Friday, October 05, 2007

Garrison’s Third Ward TX will be screened at I.P. Stanback Planetarium, Oct. 21

Indie filmmaker Andrew Garrison’s Third Ward TX will be screened at I.P. Stanback Planetarium, Oct. 21 at 5 p.m.ORANGEBURG – The I.P. Stanback Museum and Planetarium presents indie filmmaker Andrew Garrison as part of the Southern Circuit Tour of Independent Filmmakers, Oct. 21.

The screening of Third Ward TX will be held in the planetarium on SC State’s campus on Sunday, Oct. 21, at 5 p.m. The screening is free and moviegoers will have an opportunity to speak with the filmmakers. Space is limited; reservations are encouraged. To make reservations, or to receive additional information, contact the museum at (803) 536-7174.

At a reception following the screening, Garrison will engage the audience in a discussion about the film and his work as a filmmaker. The film is presented as a community service of SC State.

In Third Ward TX, Garrison documents the economic and creative redemption of a traditionally African-American neighborhood in decline, through the efforts of a group of local artists, residents and volunteers.

In the early 1990s, a step ahead of city demolition crews, a group of African American artists took over a block of abandoned, condemned, row houses in Houston’s Third Ward. They wanted to start a dialogue on conditions in the neighborhood by bringing attention to this crime-infested area. What they had in mind was a temporary, “drive-by” exhibition; however, “…this old lady…told us, ‘If you want to do something for real…you’ll clean up this place and get these junkies outta here. That’s what you’ll do if you want to do something for real,’” recollects sculptor Jesse Lott.

The artists set in motion an unprecedented model for community renewal and personal transformation. Their venture, named “Project Row Houses,” has created a neighborhood that is no longer a symbol of poverty and hopelessness, but is now an international beacon of strength and imagination.

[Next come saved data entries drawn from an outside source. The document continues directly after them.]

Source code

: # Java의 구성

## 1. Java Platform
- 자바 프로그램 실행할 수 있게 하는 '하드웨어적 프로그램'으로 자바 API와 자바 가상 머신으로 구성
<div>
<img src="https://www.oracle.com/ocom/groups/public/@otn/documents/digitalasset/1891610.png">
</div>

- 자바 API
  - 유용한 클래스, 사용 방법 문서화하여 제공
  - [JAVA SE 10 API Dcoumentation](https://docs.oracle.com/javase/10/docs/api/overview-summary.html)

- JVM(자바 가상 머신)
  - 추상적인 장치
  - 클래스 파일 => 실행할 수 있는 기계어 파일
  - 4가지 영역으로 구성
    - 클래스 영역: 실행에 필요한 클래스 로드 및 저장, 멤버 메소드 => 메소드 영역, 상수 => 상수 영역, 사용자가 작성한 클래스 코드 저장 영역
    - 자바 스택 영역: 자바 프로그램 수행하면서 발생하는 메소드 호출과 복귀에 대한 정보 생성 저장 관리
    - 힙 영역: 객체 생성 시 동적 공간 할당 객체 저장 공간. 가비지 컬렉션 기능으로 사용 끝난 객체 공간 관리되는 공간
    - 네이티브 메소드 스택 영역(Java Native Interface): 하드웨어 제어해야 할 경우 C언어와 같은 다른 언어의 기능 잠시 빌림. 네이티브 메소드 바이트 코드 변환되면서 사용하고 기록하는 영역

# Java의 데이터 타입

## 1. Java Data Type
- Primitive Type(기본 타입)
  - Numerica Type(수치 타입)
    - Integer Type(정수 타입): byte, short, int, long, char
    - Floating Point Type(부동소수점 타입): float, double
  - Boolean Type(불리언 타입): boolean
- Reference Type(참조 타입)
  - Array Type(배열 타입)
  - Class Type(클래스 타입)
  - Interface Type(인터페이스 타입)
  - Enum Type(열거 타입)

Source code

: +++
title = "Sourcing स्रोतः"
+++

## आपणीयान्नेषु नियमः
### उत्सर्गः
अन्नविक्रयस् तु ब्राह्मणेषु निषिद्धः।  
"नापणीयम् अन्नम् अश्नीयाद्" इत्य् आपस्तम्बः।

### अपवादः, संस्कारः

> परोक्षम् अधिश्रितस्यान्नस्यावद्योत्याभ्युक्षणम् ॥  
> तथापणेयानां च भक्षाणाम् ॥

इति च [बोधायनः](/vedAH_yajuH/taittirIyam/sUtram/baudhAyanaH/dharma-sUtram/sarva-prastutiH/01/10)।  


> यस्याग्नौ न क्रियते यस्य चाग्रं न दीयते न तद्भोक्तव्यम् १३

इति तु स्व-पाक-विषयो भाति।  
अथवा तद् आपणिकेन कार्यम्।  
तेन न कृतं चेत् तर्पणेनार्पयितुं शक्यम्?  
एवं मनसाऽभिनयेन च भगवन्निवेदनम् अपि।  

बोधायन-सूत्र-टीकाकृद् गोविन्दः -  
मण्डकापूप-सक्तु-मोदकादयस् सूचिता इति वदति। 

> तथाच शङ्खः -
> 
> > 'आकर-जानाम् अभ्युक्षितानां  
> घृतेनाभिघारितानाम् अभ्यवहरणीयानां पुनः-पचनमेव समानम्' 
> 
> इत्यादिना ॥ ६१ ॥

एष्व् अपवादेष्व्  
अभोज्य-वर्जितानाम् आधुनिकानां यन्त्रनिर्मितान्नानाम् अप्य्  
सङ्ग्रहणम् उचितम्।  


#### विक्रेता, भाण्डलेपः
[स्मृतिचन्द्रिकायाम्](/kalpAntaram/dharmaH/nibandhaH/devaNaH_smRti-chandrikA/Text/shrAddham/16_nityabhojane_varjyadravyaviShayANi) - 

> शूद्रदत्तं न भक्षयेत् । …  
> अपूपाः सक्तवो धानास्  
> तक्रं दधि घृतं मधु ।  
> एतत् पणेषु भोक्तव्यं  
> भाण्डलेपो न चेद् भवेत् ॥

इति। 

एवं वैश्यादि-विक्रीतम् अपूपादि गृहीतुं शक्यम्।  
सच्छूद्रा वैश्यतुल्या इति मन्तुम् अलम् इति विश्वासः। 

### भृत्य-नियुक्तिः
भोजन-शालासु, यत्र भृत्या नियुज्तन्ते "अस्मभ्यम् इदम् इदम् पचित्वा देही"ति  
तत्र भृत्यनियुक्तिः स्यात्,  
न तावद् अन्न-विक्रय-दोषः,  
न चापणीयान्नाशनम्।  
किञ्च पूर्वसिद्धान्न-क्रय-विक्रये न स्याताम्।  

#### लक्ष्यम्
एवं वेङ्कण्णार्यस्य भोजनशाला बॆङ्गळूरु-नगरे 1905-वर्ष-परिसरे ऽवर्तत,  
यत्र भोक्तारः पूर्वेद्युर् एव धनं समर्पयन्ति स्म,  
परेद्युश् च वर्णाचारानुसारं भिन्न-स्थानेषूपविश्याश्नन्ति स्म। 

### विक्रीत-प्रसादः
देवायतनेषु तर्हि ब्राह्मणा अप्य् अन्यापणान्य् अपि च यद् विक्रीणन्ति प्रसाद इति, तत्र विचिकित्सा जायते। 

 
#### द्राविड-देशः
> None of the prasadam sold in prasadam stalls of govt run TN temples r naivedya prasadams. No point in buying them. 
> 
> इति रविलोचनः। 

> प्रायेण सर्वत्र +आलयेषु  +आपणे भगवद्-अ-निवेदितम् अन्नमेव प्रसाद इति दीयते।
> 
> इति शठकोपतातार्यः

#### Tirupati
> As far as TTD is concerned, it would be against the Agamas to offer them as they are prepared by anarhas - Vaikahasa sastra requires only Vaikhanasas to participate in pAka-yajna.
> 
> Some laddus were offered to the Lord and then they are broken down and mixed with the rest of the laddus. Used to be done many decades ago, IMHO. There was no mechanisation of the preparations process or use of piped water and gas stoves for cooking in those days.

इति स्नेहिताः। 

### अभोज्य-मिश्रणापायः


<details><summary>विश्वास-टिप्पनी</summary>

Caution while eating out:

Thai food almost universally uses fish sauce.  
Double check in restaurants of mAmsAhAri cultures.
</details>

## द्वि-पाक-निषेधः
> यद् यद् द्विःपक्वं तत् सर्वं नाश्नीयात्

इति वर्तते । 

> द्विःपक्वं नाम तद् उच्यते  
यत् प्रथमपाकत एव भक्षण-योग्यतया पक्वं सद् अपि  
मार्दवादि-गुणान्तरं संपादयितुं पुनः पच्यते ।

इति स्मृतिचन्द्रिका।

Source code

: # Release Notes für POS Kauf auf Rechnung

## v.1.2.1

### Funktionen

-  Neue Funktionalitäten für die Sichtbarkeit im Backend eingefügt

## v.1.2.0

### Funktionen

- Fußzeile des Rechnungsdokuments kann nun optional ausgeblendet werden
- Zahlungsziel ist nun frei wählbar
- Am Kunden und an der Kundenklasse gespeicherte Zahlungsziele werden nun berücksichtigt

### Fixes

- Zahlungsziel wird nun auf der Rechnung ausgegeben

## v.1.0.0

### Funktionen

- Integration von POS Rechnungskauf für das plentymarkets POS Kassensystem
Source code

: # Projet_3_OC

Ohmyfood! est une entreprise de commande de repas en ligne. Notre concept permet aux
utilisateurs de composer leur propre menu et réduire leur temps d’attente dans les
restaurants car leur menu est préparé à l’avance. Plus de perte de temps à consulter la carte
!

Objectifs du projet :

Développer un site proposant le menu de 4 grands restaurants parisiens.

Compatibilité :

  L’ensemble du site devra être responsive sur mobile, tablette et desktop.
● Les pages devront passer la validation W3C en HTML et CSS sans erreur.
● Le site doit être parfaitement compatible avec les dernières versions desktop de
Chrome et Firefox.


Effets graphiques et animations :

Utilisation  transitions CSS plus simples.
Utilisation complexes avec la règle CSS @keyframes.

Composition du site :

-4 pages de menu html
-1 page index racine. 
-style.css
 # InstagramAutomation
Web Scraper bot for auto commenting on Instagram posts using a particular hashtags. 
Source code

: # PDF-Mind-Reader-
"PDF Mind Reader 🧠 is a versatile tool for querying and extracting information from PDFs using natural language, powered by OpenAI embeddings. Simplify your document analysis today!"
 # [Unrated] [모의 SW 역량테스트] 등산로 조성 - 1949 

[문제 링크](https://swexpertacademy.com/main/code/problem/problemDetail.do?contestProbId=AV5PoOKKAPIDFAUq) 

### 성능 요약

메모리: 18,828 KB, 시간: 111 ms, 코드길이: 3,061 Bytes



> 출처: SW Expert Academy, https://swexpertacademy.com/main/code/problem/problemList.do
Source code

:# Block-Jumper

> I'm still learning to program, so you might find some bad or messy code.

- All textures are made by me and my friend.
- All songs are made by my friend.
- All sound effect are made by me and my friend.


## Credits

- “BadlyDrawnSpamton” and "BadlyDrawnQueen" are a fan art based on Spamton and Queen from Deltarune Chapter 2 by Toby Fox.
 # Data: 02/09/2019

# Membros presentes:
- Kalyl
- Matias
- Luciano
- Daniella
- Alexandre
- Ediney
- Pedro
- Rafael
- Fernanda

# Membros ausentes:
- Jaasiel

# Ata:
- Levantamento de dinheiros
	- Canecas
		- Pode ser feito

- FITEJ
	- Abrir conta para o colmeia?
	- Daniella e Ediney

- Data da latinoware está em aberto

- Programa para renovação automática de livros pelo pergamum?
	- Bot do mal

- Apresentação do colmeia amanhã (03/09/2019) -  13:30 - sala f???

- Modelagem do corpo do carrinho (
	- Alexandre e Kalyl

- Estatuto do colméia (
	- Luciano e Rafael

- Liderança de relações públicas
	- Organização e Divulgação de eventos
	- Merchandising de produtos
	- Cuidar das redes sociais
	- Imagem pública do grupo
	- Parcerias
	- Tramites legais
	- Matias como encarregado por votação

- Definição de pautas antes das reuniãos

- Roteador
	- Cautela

Andrew Garrison is an independent filmmaker whose documentaries deal with issues of community, culture, and poverty. Garrison is the recipient of fellowships from the Guggenheim and Rockefeller Foundations, the NEA and the American Film Institute. As a producer/director/editor his films have been broadcast on PBS and screened in international festivals such as Sundance, the New York Film Festival, the International Film Festival Rotterdam, and the Berlin Children’s Film Festival. For over 12 years, Garrison worked with the pioneering documentary film group, Appalshop, in the mountains of eastern Kentucky. Today, he lives in Austin, Texas, where he teaches film production at the University of Texas.



The Southern Circuit, produced by the Southern Arts Federation, provides independent filmmakers with the opportunity to travel to communities across the South, where they screen their films for local audiences and engage in post-screening conversations about their work. Produced without studio backing, many of these films would never be seen on a screen in this area of the country without Southern Circuit. This year, for the first time, there will be an additional short film opening each feature presentation, a selected “Short Circuit.”

The “Short Circuit” that precedes Third Ward TX will be The Language of Limbs: A Documentary of the Agrifolk Art Movement by conceptual artist Eyekiss. In this short film, filmmaker Jonathon Keats discovers the last true folk artists remaining – 50 leyland cypress trees. Watch the drama unfold as these trees, outfitted with easels, paper and pencils, communicate through art...seriously.

Created by the S.C. Arts Commission in 1975, Southern Circuit takes independent filmmakers on a journey into communities across the South. Chosen by a panel of experts for the quality of their work, the filmmakers screen their recent films for local audiences. Produced without studio backing and struggling to secure a distributor, many of these films would never be seen on a screen in this area of the country without the film festival tour. In July 2006, the Southern Arts Federation adopted the Southern Circuit with the intent of fostering the next evolutionary stage of the program.